##### Dataset excerpts #####

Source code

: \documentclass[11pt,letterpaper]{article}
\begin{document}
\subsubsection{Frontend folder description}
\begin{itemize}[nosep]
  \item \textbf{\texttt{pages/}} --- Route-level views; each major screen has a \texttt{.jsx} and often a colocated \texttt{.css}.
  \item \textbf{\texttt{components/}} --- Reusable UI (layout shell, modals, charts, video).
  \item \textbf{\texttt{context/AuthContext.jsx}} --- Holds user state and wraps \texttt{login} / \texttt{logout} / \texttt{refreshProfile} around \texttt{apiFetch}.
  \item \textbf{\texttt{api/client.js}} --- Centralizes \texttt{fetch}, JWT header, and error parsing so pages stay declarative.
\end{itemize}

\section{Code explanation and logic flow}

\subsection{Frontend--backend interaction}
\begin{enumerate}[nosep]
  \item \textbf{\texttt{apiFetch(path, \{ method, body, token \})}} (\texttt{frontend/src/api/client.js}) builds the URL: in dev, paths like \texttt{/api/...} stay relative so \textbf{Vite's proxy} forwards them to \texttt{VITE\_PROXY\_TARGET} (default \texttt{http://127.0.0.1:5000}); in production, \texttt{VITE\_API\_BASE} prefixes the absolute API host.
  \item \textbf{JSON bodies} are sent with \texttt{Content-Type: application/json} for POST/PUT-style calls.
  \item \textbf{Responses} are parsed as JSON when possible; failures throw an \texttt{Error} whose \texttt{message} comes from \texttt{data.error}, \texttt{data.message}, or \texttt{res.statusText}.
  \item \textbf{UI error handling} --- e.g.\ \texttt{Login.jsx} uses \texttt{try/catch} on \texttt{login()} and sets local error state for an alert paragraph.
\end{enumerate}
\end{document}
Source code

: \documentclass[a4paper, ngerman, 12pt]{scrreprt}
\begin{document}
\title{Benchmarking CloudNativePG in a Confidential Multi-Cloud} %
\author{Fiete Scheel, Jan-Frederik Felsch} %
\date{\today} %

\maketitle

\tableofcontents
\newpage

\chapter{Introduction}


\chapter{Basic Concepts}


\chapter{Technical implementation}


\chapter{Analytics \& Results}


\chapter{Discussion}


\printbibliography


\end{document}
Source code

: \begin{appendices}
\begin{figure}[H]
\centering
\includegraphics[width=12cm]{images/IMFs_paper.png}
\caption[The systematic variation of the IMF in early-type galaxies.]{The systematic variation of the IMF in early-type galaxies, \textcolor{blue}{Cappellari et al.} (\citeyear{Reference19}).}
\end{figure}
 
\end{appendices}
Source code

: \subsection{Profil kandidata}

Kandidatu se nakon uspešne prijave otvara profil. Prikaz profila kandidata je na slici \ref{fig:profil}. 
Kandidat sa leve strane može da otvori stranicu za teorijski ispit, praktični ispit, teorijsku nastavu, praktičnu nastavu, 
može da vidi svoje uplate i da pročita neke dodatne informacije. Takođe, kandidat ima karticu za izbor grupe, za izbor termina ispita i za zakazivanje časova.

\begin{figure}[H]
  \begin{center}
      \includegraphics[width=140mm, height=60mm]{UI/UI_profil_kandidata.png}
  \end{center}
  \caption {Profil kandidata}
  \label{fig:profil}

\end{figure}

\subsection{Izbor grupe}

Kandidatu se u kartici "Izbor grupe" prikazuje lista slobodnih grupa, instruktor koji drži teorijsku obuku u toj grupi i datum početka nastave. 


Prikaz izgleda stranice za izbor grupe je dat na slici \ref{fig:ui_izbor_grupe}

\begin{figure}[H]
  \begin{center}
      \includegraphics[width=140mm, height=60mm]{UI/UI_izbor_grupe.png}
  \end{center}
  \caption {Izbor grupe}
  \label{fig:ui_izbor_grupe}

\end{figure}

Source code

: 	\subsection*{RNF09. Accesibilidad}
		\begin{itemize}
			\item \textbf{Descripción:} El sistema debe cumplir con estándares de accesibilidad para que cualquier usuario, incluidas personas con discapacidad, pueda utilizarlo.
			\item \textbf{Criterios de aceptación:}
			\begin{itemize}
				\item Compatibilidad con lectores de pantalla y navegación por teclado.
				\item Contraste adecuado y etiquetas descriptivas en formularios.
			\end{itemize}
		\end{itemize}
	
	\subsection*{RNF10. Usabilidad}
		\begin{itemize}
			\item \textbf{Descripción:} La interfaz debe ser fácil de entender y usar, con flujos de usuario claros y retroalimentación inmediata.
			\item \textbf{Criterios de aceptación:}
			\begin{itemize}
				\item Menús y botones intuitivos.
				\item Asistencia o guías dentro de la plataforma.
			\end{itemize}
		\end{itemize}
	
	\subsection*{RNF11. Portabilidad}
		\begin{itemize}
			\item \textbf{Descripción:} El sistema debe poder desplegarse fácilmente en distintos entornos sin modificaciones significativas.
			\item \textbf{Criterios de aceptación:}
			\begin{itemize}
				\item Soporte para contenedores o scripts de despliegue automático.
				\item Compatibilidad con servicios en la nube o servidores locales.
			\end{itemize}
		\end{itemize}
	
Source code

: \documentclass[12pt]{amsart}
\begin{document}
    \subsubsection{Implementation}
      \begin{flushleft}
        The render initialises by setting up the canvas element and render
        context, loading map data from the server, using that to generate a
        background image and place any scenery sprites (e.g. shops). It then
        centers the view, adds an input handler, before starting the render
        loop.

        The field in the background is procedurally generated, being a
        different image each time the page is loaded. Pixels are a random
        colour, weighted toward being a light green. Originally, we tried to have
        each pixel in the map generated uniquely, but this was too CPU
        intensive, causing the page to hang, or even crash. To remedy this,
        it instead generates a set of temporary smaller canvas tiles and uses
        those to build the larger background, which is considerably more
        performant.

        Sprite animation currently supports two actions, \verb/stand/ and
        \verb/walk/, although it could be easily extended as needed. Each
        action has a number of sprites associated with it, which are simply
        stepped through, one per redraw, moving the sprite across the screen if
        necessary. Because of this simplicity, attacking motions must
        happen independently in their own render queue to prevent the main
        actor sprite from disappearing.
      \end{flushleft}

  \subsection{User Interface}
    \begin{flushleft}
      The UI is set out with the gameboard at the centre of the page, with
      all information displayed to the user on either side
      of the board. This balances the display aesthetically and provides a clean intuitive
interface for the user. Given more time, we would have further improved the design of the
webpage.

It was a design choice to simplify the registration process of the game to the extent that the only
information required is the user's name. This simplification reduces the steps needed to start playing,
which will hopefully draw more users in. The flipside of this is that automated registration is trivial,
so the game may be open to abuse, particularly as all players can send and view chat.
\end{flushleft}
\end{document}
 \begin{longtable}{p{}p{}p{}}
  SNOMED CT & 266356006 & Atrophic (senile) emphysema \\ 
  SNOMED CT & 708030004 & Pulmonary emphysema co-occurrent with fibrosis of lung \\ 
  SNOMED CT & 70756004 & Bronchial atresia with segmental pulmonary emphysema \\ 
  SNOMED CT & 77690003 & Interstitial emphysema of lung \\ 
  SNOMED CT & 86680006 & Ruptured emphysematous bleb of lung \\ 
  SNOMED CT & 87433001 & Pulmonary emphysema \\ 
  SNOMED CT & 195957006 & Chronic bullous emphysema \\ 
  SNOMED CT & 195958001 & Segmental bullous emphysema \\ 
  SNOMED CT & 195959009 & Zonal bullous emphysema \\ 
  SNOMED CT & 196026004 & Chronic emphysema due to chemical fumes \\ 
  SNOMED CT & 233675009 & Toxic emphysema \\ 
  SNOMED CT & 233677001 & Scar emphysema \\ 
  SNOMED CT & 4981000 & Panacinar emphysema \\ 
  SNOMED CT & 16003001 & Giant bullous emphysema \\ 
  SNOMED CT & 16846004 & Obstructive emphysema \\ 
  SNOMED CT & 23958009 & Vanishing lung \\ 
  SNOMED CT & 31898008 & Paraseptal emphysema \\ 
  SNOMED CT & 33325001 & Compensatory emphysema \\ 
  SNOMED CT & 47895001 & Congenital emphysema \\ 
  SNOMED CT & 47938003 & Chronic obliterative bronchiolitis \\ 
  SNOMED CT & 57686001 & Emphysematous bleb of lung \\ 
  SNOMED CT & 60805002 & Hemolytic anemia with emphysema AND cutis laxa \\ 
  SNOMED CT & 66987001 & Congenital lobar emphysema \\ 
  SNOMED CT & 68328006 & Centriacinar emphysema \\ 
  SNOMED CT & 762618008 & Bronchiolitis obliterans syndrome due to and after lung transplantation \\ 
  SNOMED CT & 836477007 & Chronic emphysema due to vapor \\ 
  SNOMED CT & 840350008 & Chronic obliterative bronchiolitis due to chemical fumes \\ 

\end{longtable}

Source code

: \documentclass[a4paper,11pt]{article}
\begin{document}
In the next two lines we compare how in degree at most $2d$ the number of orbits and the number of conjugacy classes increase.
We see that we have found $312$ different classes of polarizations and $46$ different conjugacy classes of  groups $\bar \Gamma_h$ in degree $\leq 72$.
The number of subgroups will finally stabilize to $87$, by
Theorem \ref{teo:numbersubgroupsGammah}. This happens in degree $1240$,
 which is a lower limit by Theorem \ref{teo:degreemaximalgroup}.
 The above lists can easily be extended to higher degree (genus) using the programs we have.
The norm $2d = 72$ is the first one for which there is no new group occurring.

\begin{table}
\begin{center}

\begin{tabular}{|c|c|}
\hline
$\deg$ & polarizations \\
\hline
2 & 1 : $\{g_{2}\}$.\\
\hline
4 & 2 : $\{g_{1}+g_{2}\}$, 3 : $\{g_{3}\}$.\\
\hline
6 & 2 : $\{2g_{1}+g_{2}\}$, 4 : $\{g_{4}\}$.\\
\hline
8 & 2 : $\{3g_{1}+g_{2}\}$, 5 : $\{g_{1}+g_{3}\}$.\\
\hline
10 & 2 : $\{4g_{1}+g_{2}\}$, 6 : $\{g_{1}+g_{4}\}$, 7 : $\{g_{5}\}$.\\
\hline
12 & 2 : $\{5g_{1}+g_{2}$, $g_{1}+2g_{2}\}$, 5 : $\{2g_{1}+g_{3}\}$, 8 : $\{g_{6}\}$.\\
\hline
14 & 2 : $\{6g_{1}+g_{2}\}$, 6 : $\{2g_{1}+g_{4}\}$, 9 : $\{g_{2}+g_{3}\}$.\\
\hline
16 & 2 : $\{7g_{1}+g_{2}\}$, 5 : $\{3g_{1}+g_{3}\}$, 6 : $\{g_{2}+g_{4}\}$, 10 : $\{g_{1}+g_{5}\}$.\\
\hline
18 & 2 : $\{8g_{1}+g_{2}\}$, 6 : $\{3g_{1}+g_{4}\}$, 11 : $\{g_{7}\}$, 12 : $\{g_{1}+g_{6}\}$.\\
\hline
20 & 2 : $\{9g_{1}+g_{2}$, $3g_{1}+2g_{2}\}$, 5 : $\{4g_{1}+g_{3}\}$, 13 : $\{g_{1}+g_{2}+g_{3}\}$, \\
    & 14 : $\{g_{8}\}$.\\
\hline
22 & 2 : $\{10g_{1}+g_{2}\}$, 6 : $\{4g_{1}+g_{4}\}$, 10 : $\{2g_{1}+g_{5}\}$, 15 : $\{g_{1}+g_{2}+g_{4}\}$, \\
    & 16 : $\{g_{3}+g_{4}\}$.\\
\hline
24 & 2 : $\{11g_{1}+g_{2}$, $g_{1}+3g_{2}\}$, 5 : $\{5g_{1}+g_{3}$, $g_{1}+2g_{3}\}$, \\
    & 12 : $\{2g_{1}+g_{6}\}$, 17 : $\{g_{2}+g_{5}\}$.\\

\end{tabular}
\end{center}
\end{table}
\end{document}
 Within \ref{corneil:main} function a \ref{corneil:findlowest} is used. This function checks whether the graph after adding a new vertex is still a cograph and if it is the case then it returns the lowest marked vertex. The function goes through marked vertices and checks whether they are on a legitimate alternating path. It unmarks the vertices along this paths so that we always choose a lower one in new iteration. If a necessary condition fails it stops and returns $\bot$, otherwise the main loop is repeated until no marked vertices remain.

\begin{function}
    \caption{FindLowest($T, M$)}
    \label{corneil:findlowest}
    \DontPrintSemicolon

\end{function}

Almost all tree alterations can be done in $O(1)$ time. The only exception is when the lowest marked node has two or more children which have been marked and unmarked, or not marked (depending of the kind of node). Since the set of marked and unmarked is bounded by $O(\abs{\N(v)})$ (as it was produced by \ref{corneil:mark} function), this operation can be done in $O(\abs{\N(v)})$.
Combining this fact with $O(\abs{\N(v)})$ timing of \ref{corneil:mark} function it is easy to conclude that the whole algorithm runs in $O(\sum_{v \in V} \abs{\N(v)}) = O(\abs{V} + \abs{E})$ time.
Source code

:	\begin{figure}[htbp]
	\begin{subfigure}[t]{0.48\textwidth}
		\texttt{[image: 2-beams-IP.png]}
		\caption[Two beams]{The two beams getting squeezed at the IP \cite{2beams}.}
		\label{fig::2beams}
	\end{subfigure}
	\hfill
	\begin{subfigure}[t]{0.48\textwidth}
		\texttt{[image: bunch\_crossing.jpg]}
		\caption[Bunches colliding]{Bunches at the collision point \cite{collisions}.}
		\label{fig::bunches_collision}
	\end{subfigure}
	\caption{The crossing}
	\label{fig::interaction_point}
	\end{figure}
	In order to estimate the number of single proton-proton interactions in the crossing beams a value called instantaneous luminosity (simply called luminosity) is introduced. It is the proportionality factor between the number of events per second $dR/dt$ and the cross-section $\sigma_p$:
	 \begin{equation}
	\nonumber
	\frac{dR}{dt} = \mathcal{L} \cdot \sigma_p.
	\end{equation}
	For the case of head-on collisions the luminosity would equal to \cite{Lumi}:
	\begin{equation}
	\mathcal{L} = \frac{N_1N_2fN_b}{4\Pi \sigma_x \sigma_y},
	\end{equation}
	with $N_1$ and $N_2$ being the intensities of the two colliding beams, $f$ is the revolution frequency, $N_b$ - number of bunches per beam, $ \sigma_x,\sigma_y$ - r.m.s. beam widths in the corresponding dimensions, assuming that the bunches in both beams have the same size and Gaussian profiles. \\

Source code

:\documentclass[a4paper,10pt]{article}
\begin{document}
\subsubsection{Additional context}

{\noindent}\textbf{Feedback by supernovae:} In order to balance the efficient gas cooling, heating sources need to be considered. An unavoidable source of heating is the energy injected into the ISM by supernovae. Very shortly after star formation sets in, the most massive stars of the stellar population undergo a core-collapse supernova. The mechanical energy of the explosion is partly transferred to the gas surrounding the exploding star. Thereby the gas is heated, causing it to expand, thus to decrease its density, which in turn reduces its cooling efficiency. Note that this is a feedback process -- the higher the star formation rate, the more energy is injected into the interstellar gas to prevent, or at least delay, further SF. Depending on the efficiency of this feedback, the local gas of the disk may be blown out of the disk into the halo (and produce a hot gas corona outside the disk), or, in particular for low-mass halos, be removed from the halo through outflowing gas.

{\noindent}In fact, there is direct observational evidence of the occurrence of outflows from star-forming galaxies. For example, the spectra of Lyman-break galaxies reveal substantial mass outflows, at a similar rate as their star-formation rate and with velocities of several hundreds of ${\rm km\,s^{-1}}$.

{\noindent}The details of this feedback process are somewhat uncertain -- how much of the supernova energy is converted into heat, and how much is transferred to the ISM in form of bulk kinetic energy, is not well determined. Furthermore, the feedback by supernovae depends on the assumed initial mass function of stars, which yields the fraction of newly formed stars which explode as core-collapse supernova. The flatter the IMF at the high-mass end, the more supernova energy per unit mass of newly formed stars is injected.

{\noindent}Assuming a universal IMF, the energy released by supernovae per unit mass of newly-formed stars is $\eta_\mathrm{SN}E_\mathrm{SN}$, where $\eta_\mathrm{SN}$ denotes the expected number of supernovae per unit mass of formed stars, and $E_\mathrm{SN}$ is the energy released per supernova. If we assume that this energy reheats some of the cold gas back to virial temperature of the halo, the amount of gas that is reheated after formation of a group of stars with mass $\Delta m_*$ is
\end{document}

#####

Assigned task:
Copy each line of the listing that holds the word "teorijsku".

Exercise solution:
Kandidat sa leve strane može da otvori stranicu za teorijski ispit, praktični ispit, teorijsku nastavu, praktičnu nastavu, 
Kandidatu se u kartici "Izbor grupe" prikazuje lista slobodnih grupa, instruktor koji drži teorijsku obuku u toj grupi i datum početka nastave. 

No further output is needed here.